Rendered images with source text
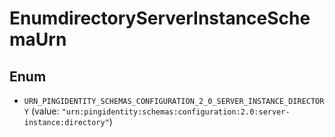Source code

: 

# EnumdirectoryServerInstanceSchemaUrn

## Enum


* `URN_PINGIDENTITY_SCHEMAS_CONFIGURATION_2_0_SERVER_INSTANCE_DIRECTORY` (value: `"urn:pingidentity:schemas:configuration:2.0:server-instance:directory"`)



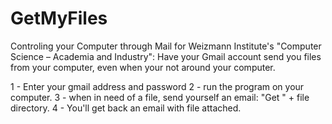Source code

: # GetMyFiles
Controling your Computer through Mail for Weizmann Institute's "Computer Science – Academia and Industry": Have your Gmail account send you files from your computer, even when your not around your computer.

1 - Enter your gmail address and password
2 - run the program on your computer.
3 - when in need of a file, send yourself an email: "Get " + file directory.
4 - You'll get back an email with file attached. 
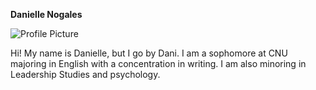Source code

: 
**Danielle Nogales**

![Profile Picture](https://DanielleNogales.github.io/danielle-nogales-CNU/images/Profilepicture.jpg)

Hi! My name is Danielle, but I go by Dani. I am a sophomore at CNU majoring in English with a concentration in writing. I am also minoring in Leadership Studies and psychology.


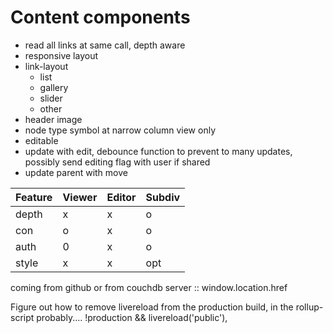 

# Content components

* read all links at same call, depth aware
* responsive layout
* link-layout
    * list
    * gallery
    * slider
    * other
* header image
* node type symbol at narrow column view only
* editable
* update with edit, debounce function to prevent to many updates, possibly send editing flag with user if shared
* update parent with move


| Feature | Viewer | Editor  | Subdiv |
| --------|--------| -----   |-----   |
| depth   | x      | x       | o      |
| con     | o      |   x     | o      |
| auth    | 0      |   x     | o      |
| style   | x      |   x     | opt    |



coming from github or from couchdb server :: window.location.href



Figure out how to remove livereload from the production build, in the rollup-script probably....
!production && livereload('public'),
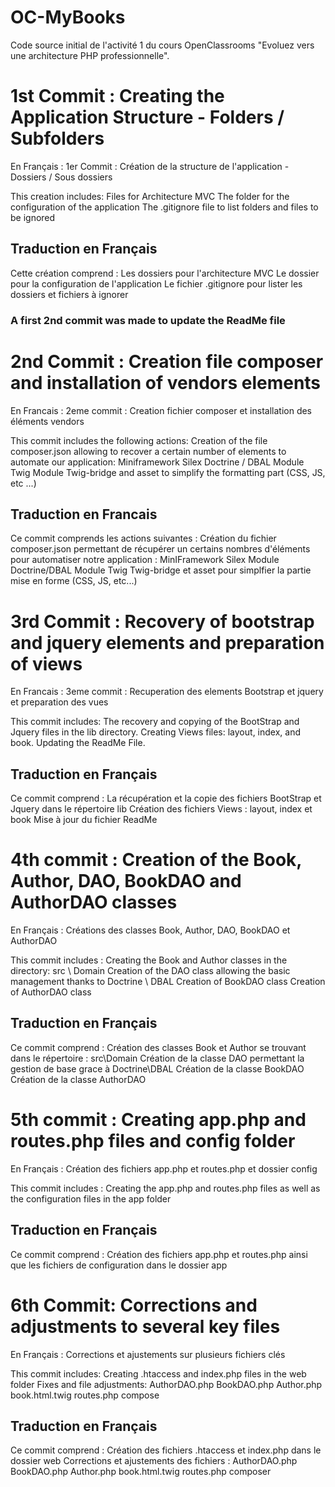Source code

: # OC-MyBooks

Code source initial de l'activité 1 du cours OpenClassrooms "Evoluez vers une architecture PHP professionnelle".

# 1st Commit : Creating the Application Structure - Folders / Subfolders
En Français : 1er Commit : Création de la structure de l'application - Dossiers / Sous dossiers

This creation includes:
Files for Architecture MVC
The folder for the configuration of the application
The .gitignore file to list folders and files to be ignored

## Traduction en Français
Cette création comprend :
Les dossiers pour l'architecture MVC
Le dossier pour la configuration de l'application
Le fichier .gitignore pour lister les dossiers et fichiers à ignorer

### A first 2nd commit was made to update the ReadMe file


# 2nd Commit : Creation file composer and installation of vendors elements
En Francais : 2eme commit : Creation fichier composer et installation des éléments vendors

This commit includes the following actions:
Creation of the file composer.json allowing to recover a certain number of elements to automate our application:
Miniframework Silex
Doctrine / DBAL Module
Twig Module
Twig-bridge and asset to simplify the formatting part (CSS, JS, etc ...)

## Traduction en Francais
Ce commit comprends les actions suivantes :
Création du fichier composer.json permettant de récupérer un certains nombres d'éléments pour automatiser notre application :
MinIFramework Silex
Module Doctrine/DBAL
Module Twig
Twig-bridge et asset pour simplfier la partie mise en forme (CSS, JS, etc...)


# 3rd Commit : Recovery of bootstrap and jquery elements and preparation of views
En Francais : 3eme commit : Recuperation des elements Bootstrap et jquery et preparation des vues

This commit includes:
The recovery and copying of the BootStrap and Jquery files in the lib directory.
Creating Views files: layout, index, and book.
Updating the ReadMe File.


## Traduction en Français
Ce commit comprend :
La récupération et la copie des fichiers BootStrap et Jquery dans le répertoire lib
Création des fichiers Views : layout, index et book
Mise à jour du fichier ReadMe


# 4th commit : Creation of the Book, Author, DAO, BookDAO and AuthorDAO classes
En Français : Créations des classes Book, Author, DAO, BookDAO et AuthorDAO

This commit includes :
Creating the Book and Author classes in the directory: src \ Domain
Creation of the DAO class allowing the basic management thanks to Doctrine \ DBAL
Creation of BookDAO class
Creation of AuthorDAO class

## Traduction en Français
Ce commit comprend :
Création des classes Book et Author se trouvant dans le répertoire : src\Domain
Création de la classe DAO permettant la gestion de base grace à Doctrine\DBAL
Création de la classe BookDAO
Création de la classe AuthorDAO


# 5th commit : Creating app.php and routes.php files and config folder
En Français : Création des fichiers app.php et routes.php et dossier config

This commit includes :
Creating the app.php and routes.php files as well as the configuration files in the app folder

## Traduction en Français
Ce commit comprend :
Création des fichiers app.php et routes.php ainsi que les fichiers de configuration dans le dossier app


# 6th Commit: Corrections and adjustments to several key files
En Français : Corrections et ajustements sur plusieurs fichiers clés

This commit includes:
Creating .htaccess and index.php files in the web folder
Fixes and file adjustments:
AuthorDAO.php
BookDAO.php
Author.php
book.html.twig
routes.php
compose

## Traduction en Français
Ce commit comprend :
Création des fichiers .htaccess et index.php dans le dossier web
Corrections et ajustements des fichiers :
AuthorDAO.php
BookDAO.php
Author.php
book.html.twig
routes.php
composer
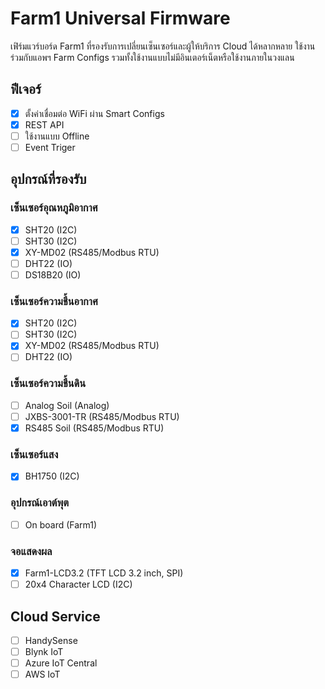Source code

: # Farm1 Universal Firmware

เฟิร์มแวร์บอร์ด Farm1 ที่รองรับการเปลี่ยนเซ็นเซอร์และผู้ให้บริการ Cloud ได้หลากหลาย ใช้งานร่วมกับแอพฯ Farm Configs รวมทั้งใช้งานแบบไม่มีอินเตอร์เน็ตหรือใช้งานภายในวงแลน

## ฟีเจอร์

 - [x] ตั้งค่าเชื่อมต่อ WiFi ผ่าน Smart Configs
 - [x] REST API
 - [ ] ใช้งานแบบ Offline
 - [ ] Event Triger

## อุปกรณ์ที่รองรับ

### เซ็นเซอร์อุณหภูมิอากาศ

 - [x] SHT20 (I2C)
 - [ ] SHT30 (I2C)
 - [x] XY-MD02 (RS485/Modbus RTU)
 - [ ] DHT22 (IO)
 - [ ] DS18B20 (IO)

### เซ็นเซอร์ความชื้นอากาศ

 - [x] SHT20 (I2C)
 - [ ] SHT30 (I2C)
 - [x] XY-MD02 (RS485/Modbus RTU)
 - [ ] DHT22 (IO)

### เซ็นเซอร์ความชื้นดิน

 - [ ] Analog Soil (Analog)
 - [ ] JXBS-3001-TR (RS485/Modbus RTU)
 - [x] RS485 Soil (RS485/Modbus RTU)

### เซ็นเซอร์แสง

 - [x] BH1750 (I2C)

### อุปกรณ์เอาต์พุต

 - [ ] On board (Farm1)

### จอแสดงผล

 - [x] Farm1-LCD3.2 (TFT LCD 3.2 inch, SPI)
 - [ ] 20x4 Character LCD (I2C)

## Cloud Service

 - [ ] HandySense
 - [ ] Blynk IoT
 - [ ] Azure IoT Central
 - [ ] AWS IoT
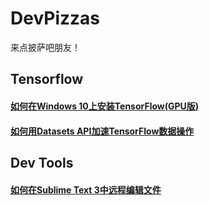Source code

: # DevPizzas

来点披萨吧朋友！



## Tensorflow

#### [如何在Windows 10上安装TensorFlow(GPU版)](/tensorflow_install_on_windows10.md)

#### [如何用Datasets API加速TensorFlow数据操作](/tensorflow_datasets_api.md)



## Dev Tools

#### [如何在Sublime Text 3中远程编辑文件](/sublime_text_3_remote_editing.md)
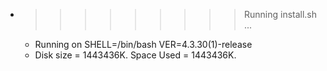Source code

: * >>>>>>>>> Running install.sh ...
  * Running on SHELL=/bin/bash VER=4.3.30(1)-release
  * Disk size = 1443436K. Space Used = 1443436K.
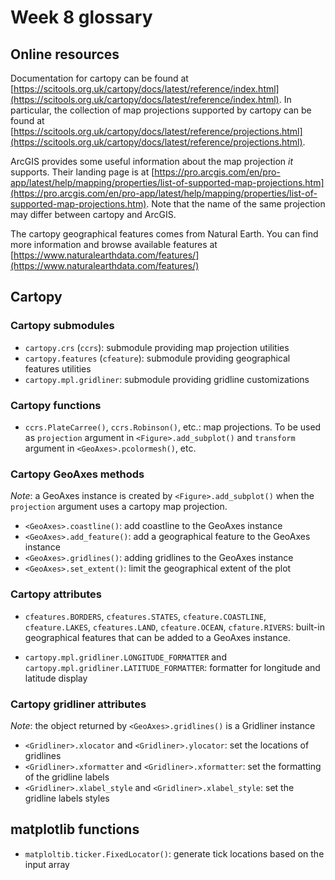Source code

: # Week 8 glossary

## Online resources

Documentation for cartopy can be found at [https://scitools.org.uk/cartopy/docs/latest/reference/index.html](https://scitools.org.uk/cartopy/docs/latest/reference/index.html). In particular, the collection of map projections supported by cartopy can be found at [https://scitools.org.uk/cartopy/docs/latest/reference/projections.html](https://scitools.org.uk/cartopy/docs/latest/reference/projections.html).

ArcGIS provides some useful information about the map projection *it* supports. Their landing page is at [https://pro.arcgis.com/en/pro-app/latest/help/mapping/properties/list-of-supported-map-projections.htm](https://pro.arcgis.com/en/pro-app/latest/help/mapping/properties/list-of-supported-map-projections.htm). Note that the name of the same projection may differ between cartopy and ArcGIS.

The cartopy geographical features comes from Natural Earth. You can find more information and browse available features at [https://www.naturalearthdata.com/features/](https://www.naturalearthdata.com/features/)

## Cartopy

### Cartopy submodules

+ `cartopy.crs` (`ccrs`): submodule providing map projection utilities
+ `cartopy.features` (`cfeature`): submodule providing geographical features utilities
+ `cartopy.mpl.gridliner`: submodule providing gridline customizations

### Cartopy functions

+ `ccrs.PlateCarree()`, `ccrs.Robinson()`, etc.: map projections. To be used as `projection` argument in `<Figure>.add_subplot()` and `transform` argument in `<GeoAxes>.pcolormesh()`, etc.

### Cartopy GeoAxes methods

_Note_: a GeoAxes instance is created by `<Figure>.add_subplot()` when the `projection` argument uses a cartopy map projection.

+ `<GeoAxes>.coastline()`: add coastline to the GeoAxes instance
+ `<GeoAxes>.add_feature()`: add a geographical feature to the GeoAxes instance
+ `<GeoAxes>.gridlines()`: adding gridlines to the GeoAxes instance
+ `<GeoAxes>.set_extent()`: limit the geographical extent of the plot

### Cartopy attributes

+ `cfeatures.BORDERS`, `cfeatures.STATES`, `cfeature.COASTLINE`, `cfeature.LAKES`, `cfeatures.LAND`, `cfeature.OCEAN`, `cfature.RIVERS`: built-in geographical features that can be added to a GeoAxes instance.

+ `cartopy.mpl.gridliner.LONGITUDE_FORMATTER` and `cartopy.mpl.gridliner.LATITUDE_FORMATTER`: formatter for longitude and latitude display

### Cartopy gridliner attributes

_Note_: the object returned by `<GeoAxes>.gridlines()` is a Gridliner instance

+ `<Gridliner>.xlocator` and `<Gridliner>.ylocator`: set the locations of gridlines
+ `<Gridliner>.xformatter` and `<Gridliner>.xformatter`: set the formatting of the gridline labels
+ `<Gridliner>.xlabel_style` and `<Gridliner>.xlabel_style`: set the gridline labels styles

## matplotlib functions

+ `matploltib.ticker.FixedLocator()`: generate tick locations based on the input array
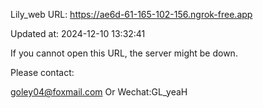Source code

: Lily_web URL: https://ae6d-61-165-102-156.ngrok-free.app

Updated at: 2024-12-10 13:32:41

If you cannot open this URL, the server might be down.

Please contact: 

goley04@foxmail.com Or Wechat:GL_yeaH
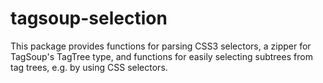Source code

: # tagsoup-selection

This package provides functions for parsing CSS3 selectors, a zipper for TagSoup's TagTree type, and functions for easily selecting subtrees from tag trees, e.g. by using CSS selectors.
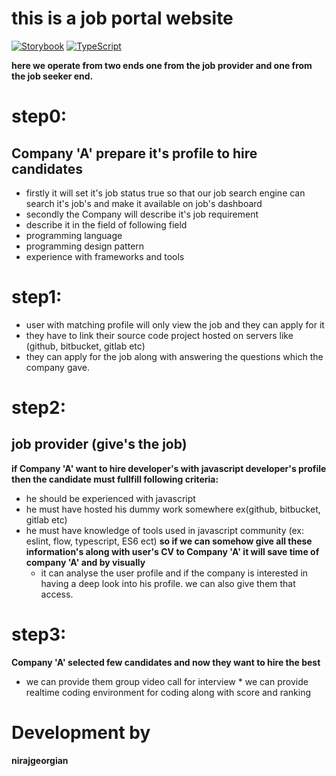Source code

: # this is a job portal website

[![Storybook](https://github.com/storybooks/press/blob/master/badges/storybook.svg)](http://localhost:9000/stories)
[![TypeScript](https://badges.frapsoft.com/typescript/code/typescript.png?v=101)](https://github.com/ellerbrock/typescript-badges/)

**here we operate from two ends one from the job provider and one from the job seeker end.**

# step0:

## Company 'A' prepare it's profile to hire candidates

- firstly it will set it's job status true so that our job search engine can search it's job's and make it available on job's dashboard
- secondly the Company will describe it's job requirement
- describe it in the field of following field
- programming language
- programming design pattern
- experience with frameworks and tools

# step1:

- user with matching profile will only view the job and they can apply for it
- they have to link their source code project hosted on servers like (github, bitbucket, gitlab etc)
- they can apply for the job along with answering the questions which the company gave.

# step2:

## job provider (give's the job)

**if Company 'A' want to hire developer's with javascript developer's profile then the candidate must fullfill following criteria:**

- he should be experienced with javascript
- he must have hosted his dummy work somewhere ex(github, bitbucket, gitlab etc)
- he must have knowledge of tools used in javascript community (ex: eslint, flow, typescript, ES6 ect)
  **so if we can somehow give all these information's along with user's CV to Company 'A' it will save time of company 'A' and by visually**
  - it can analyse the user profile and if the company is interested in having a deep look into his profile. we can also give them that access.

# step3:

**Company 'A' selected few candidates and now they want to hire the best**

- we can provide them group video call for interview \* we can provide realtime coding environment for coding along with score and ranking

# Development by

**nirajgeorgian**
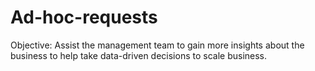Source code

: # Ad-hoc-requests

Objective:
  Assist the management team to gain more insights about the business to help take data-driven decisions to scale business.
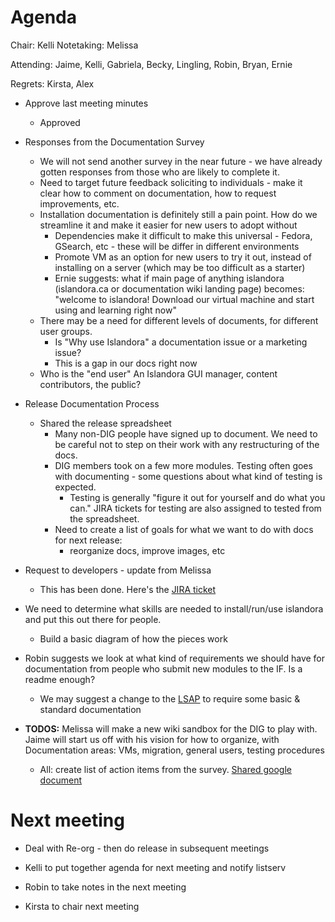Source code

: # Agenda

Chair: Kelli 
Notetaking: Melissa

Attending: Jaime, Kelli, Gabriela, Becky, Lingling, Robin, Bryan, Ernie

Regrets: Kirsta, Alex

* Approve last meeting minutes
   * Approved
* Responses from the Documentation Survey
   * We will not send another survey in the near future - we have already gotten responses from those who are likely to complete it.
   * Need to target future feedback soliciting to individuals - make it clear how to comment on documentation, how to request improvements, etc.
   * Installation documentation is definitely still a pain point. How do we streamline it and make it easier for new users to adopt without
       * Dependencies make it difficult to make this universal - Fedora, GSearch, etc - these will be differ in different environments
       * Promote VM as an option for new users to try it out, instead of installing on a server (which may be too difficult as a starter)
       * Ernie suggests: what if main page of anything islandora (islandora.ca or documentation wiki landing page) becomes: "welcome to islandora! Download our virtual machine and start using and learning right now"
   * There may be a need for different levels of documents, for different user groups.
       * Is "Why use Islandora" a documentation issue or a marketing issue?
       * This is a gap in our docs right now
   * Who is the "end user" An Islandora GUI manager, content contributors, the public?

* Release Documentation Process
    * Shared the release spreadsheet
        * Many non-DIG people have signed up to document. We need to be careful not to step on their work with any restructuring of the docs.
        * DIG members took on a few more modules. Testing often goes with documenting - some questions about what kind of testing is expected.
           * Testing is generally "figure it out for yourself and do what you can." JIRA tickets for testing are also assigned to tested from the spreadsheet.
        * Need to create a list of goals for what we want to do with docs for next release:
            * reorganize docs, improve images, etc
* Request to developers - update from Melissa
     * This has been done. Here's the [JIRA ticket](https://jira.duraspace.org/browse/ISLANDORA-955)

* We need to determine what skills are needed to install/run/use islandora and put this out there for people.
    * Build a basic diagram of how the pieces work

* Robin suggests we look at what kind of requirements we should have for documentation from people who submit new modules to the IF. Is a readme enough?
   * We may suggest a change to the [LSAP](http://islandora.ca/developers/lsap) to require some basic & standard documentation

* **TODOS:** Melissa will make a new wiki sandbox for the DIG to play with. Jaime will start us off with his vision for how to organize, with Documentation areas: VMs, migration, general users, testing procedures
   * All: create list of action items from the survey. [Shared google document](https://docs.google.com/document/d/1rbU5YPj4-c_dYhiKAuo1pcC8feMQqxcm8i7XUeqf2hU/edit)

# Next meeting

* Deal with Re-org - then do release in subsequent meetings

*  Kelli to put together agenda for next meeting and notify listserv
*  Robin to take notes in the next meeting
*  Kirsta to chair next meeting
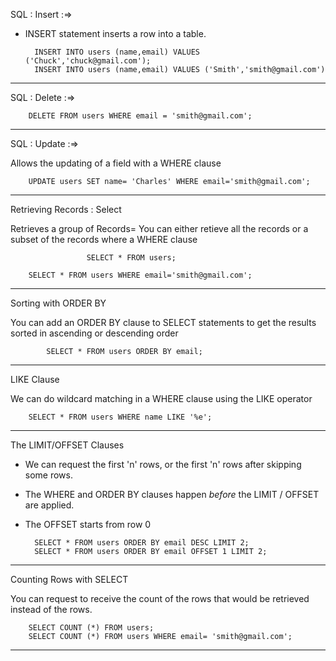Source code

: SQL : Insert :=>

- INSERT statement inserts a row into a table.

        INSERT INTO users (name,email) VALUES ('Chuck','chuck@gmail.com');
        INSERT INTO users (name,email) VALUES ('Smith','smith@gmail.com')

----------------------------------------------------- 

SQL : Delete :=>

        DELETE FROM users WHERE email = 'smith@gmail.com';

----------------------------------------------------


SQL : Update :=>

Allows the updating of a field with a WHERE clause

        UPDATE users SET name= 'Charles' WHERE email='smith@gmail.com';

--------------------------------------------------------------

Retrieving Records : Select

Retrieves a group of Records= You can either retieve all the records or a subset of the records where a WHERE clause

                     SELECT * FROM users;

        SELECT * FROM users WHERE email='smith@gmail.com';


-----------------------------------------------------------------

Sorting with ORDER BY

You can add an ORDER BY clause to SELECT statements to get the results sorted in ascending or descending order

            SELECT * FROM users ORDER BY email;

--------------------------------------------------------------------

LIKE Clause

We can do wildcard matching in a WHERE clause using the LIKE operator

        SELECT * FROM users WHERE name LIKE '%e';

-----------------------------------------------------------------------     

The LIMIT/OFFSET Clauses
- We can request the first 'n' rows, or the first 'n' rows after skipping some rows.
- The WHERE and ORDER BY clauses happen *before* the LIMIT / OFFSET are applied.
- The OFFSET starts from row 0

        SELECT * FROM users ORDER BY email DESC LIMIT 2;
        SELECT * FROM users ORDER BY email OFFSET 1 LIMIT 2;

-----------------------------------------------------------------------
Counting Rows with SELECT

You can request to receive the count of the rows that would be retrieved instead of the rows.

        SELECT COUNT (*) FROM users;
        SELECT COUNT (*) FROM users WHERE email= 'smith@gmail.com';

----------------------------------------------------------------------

== Problem to work on ==
Look through the records for the string "geographical". Copy every line that has it.

== Solution to the problem ==
The cartopy geographical features comes from Natural Earth. You can find more information and browse available features at [https://www.naturalearthdata.com/features/](https://www.naturalearthdata.com/features/)
+ `cartopy.features` (`cfeature`): submodule providing geographical features utilities
+ `<GeoAxes>.add_feature()`: add a geographical feature to the GeoAxes instance
+ `<GeoAxes>.set_extent()`: limit the geographical extent of the plot
+ `cfeatures.BORDERS`, `cfeatures.STATES`, `cfeature.COASTLINE`, `cfeature.LAKES`, `cfeatures.LAND`, `cfeature.OCEAN`, `cfature.RIVERS`: built-in geographical features that can be added to a GeoAxes instance.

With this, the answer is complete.